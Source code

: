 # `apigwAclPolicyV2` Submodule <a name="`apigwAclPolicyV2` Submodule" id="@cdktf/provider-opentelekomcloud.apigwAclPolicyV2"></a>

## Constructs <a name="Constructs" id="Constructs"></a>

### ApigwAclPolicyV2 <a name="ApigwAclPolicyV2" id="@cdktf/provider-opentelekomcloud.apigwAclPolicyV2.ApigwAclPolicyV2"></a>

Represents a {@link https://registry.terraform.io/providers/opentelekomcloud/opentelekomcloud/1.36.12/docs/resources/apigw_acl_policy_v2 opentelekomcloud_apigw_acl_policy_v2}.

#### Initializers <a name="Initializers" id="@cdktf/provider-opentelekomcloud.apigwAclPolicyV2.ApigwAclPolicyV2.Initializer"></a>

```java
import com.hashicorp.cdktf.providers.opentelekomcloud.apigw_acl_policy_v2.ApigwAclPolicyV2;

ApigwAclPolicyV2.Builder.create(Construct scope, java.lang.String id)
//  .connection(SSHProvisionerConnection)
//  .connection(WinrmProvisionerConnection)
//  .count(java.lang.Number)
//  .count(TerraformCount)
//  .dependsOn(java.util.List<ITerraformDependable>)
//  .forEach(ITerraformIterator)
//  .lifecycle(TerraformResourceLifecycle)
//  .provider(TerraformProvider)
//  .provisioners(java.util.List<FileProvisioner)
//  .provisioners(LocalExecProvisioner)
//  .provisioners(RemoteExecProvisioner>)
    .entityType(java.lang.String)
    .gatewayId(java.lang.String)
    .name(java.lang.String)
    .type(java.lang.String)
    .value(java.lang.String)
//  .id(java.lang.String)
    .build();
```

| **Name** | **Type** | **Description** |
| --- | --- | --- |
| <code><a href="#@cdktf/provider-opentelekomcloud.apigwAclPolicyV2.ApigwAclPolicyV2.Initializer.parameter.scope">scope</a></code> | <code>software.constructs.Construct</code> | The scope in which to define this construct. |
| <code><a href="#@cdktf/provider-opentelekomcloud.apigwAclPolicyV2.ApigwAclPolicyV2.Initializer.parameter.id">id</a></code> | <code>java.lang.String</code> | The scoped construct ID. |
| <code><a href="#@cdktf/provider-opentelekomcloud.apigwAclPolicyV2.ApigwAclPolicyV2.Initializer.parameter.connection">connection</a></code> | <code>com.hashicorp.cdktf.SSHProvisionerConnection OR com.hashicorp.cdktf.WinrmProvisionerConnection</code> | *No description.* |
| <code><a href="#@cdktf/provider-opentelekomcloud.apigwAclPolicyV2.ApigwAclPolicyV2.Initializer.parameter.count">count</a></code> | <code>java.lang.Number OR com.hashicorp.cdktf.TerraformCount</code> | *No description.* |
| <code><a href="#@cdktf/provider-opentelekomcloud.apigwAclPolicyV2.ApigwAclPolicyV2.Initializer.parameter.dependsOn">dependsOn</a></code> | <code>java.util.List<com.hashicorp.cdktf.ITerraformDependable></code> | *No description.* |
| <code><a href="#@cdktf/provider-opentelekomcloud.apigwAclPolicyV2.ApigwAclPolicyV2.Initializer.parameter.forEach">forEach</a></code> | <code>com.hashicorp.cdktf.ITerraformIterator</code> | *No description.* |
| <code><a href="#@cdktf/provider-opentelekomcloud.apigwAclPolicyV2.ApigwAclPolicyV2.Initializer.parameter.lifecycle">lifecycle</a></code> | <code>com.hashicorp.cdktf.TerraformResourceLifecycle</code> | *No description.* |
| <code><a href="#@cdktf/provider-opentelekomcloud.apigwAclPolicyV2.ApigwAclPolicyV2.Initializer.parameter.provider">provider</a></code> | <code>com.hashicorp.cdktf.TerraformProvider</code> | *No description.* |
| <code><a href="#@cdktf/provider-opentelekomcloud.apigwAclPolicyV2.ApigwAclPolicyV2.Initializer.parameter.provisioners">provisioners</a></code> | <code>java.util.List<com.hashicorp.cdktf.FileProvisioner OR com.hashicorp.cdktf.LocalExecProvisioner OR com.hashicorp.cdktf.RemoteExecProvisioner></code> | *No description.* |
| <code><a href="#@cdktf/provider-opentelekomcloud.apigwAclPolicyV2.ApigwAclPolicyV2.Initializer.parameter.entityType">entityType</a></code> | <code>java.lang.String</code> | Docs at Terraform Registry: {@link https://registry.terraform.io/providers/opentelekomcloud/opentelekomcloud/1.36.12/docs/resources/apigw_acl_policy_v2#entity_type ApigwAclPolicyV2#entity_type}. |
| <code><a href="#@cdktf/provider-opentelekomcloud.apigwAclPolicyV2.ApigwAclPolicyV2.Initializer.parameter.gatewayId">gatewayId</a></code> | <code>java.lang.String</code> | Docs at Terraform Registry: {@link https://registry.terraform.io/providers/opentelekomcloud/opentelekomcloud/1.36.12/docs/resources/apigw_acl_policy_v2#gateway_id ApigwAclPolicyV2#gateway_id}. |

Work instructions:
Every line of the data above is to be copied out exactly.

Written solution:
Source code

: # `apigwAclPolicyV2` Submodule <a name="`apigwAclPolicyV2` Submodule" id="@cdktf/provider-opentelekomcloud.apigwAclPolicyV2"></a>

## Constructs <a name="Constructs" id="Constructs"></a>

### ApigwAclPolicyV2 <a name="ApigwAclPolicyV2" id="@cdktf/provider-opentelekomcloud.apigwAclPolicyV2.ApigwAclPolicyV2"></a>

Represents a {@link https://registry.terraform.io/providers/opentelekomcloud/opentelekomcloud/1.36.12/docs/resources/apigw_acl_policy_v2 opentelekomcloud_apigw_acl_policy_v2}.

#### Initializers <a name="Initializers" id="@cdktf/provider-opentelekomcloud.apigwAclPolicyV2.ApigwAclPolicyV2.Initializer"></a>

```java
import com.hashicorp.cdktf.providers.opentelekomcloud.apigw_acl_policy_v2.ApigwAclPolicyV2;

ApigwAclPolicyV2.Builder.create(Construct scope, java.lang.String id)
//  .connection(SSHProvisionerConnection)
//  .connection(WinrmProvisionerConnection)
//  .count(java.lang.Number)
//  .count(TerraformCount)
//  .dependsOn(java.util.List<ITerraformDependable>)
//  .forEach(ITerraformIterator)
//  .lifecycle(TerraformResourceLifecycle)
//  .provider(TerraformProvider)
//  .provisioners(java.util.List<FileProvisioner)
//  .provisioners(LocalExecProvisioner)
//  .provisioners(RemoteExecProvisioner>)
    .entityType(java.lang.String)
    .gatewayId(java.lang.String)
    .name(java.lang.String)
    .type(java.lang.String)
    .value(java.lang.String)
//  .id(java.lang.String)
    .build();
```

| **Name** | **Type** | **Description** |
| --- | --- | --- |
| <code><a href="#@cdktf/provider-opentelekomcloud.apigwAclPolicyV2.ApigwAclPolicyV2.Initializer.parameter.scope">scope</a></code> | <code>software.constructs.Construct</code> | The scope in which to define this construct. |
| <code><a href="#@cdktf/provider-opentelekomcloud.apigwAclPolicyV2.ApigwAclPolicyV2.Initializer.parameter.id">id</a></code> | <code>java.lang.String</code> | The scoped construct ID. |
| <code><a href="#@cdktf/provider-opentelekomcloud.apigwAclPolicyV2.ApigwAclPolicyV2.Initializer.parameter.connection">connection</a></code> | <code>com.hashicorp.cdktf.SSHProvisionerConnection OR com.hashicorp.cdktf.WinrmProvisionerConnection</code> | *No description.* |
| <code><a href="#@cdktf/provider-opentelekomcloud.apigwAclPolicyV2.ApigwAclPolicyV2.Initializer.parameter.count">count</a></code> | <code>java.lang.Number OR com.hashicorp.cdktf.TerraformCount</code> | *No description.* |
| <code><a href="#@cdktf/provider-opentelekomcloud.apigwAclPolicyV2.ApigwAclPolicyV2.Initializer.parameter.dependsOn">dependsOn</a></code> | <code>java.util.List<com.hashicorp.cdktf.ITerraformDependable></code> | *No description.* |
| <code><a href="#@cdktf/provider-opentelekomcloud.apigwAclPolicyV2.ApigwAclPolicyV2.Initializer.parameter.forEach">forEach</a></code> | <code>com.hashicorp.cdktf.ITerraformIterator</code> | *No description.* |
| <code><a href="#@cdktf/provider-opentelekomcloud.apigwAclPolicyV2.ApigwAclPolicyV2.Initializer.parameter.lifecycle">lifecycle</a></code> | <code>com.hashicorp.cdktf.TerraformResourceLifecycle</code> | *No description.* |
| <code><a href="#@cdktf/provider-opentelekomcloud.apigwAclPolicyV2.ApigwAclPolicyV2.Initializer.parameter.provider">provider</a></code> | <code>com.hashicorp.cdktf.TerraformProvider</code> | *No description.* |
| <code><a href="#@cdktf/provider-opentelekomcloud.apigwAclPolicyV2.ApigwAclPolicyV2.Initializer.parameter.provisioners">provisioners</a></code> | <code>java.util.List<com.hashicorp.cdktf.FileProvisioner OR com.hashicorp.cdktf.LocalExecProvisioner OR com.hashicorp.cdktf.RemoteExecProvisioner></code> | *No description.* |
| <code><a href="#@cdktf/provider-opentelekomcloud.apigwAclPolicyV2.ApigwAclPolicyV2.Initializer.parameter.entityType">entityType</a></code> | <code>java.lang.String</code> | Docs at Terraform Registry: {@link https://registry.terraform.io/providers/opentelekomcloud/opentelekomcloud/1.36.12/docs/resources/apigw_acl_policy_v2#entity_type ApigwAclPolicyV2#entity_type}. |
| <code><a href="#@cdktf/provider-opentelekomcloud.apigwAclPolicyV2.ApigwAclPolicyV2.Initializer.parameter.gatewayId">gatewayId</a></code> | <code>java.lang.String</code> | Docs at Terraform Registry: {@link https://registry.terraform.io/providers/opentelekomcloud/opentelekomcloud/1.36.12/docs/resources/apigw_acl_policy_v2#gateway_id ApigwAclPolicyV2#gateway_id}. |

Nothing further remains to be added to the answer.